SAN FRANCISCO — Calling forecasts of dire consequences for minority children “terribly over-stated,” U.S. District Judge Charles Legge refused on Wednesday to block the dismantling of bilingual education in California’s public schools as required by Proposition 227.

The initiative may be applied in a way that meets children’s needs, Legge said. Unless and until it fails, he said, he would not act as a “supreme board of education” to impose his views about educational policy on the state’s voters.

Unless a higher court intervenes, Legge’s ruling means that the anti-bilingual education initiative will go into effect Aug. 2, and “sheltered English immersion” will be the law when 1.4 million children with limited English skills return to school in September.

Under emergency regulations, immersion programs must be designed to teach children enough English in a single school year to transfer into mainstream classrooms, though children may be permitted additional immersion years.

School districts may grant waivers to parents who can demonstrate that their children should stop attending immersion programs after 30 days and return to bilingual classes.

Proposition 227 sponsor Ron Unz said after the ruling that “98 percent” of bilingual programs would be eliminated.

Gov. Pete Wilson said in a prepared statement that Legge acted properly to allow the dismantling of a system that “has failed far too many students for far too long and deprived them of becoming fluent in English.”

On behalf of the state Board of Education, Yvonne W. Larsen, its president, applauded Legge’s “thoughtful consideration of the harm that would result if the educational policy choice of 61 percent of the voters was invalidated,” a reference to the wide margin by which Proposition 227 won at the polls in June.

A coalition of civil rights groups, which sued to block the initiative from taking effect, said they would decide whether to request quick intervention by an appellate court after studying Legge’s 48-page ruling against them.

Immediately after listening to three hours of oral arguments, during which he asked no questions, Legge read aloud a summary of his previously prepared opinion.

Although non-English-speaking students are entitled to be educated, he said, “neither federal law or the Constitution requires bilingual education.”

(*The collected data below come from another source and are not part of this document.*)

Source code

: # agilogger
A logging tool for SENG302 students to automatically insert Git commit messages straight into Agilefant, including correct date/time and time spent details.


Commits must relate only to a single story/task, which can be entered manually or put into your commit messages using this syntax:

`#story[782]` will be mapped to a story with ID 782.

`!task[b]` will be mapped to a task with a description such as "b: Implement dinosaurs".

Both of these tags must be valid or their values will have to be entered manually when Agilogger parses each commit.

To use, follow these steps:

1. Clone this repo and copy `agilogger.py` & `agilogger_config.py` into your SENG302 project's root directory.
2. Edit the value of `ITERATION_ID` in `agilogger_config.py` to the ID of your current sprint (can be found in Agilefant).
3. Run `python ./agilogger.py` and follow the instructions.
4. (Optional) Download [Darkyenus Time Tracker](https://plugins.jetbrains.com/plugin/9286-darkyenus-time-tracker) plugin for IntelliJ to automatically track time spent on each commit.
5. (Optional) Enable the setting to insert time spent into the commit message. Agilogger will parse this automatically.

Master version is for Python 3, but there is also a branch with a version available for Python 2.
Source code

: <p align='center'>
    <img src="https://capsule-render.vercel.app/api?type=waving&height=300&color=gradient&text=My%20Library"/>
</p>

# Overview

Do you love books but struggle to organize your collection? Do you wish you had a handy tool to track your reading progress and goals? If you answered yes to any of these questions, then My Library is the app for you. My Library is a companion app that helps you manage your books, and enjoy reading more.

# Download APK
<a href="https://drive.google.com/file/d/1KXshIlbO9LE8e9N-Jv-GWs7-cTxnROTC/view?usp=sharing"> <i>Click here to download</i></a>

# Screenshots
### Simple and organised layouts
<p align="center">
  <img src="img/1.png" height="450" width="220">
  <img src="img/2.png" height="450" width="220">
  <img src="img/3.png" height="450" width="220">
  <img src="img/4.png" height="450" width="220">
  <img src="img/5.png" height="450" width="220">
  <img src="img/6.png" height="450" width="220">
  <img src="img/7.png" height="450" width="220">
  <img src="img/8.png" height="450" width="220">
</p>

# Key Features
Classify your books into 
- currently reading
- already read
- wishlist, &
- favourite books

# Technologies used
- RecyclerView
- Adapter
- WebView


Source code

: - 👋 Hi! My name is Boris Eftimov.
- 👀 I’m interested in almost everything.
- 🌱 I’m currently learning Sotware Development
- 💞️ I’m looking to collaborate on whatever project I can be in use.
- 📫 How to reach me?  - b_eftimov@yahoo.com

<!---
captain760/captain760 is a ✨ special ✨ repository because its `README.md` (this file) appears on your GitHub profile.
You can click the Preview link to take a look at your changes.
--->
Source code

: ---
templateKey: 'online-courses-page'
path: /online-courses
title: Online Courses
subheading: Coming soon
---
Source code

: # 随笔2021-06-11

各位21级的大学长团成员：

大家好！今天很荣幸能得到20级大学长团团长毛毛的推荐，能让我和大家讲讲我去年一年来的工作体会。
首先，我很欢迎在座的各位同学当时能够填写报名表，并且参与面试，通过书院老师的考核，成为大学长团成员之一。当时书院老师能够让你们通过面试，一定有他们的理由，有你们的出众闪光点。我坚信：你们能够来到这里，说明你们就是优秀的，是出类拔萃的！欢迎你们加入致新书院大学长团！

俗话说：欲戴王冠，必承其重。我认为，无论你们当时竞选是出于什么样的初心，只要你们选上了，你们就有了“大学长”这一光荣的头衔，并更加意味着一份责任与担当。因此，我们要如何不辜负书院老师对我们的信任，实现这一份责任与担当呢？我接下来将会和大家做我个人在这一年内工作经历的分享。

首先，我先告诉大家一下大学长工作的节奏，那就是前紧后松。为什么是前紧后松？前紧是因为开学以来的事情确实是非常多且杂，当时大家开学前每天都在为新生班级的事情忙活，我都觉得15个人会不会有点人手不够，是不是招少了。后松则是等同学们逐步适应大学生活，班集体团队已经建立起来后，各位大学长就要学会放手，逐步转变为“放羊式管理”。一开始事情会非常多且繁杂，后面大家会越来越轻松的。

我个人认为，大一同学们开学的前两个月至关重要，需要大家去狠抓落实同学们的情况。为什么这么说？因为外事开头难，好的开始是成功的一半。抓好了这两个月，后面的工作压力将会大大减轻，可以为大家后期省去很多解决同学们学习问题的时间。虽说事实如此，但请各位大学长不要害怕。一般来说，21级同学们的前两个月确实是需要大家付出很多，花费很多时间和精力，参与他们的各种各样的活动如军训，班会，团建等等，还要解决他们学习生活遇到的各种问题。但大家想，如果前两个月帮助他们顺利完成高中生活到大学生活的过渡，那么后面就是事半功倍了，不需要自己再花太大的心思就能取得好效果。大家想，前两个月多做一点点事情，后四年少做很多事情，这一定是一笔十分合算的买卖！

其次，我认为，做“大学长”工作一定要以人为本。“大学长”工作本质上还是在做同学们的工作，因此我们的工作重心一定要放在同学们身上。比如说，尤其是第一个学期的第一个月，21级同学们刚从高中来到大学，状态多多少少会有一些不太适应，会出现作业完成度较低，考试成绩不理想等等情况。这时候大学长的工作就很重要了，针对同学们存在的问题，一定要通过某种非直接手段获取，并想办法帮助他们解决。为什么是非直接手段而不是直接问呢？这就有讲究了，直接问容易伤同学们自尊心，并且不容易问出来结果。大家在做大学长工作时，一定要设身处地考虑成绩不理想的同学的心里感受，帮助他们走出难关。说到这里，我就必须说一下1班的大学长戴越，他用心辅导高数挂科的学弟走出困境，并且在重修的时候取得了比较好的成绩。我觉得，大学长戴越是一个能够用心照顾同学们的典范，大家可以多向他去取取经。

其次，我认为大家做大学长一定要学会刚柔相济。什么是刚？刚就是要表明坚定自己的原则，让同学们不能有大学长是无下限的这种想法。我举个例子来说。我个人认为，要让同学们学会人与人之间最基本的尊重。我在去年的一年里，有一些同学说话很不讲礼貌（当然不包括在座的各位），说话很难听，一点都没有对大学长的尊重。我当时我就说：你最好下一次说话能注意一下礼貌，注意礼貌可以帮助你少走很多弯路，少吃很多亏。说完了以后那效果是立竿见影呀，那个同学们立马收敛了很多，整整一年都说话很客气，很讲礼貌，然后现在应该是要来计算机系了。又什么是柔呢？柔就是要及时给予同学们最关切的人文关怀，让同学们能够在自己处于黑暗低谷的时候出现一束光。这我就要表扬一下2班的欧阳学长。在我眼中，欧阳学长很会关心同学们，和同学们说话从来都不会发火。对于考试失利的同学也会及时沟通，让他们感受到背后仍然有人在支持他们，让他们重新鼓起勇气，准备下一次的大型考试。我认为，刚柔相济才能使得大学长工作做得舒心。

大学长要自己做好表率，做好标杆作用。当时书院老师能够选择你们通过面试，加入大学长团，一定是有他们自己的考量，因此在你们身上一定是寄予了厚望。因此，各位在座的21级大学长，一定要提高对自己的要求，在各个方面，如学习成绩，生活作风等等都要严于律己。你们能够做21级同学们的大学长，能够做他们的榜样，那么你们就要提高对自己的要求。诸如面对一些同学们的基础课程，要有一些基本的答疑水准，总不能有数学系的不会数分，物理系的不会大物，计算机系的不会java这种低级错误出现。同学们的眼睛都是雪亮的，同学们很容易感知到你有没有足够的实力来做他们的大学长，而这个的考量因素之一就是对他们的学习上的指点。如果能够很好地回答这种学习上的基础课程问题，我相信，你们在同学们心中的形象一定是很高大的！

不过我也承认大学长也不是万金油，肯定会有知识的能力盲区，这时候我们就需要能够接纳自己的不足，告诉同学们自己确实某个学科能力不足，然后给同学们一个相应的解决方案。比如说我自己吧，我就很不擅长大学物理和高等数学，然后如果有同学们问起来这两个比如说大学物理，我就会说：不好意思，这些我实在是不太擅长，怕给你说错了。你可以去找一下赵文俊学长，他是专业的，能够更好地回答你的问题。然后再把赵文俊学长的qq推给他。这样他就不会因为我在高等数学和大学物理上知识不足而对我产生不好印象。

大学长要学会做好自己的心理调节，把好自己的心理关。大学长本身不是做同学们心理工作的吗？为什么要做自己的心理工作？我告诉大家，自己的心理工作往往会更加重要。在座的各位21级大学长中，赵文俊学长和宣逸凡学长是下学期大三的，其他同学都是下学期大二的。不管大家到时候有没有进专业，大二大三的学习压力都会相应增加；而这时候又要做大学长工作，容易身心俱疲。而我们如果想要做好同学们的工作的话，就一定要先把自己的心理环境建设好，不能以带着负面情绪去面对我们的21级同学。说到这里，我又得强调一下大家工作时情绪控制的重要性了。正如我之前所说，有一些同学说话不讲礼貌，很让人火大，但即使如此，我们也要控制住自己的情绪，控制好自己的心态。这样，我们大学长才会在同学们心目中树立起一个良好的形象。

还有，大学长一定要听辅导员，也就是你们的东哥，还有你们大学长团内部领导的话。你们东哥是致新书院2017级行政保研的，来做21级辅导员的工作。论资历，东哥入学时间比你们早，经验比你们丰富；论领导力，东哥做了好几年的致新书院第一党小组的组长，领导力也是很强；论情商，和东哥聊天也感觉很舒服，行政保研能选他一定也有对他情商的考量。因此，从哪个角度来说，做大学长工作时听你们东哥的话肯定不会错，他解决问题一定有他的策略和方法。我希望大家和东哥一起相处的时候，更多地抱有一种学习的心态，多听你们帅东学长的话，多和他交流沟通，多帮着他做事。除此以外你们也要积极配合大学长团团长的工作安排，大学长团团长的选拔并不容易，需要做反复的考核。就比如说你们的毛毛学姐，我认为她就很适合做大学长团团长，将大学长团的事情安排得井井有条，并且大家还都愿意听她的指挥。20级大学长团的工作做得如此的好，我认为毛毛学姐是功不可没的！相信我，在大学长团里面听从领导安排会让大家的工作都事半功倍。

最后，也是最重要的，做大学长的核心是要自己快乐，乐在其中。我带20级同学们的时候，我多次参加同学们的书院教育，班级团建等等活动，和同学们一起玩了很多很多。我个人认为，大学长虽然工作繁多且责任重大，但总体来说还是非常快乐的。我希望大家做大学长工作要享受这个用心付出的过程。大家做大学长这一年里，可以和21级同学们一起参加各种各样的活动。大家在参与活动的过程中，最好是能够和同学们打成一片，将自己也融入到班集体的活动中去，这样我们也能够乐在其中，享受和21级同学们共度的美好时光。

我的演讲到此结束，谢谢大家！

He said it’s up to the state to choose its procedure, and it’s up to the courts to decide only whether there is “an educational theory” to support the state’s choice.

“I have to conclude that the English immersion system is a valid educational theory,” he said.

He rejected as overblown the civil rights groups’ statements that Proposition 227 would impose a “cookie-cutter” approach, leaving children to “sink or swim” after a year in which they would learn insufficient English and fall behind in learning the academic curriculum.

Making that argument on Wednesday, Deborah Escobedo, a lawyer with the organization Multicultural Education, Training and Advocacy, told Legge, “We simply cannot let them experiment on 1.4 million children. . . . These children are not guinea pigs.”

Abhas Hajela, representing the California School Boards Association, supported the injunction request, saying there was an “overwhelming consensus” that school districts could not launch adequate programs for their non-English speaking students by the start of the school year.

But John Sugiyama, a senior assistant attorney general with the state Justice Department, responded to both arguments.

Some school districts already have immersion programs, he said. Placing children in such programs would not preclude supplemental programs tailored to individual students’ needs, or bar districts from incorporating academic instruction in immersion classes, he said.

“School districts can, if they put their minds to it, implement (the initiative),” he said.

But Jim Sweeney, superintendent of Sacramento City Unified schools, said his is among the many districts still trying to make sense of the proposition and the emergency regulations for implementing it.

He said districts using native language instruction have little time to train teachers in the new approach mandated by the proposition.

Sacramento City has only about 500 of its 15,000 limited-English-proficient students in 25 classrooms where native language instruction is used.

“We always intended to follow the law, and we are working real hard to figure out what all of it means,. . . just the practical implications of how you do something very quickly,” he said.

The Elk Grove Unified District has no traditional bilingual classes, but uses aides who supplement English-speaking teachers, sometimes assisting students in their native languages.

“I don’t believe we’ll dramatically disrupt our program,” said Superintendent Dave Gordon, but he said district officials are studying whether they must change some of the duties of the bilingual aides to comply with the new law.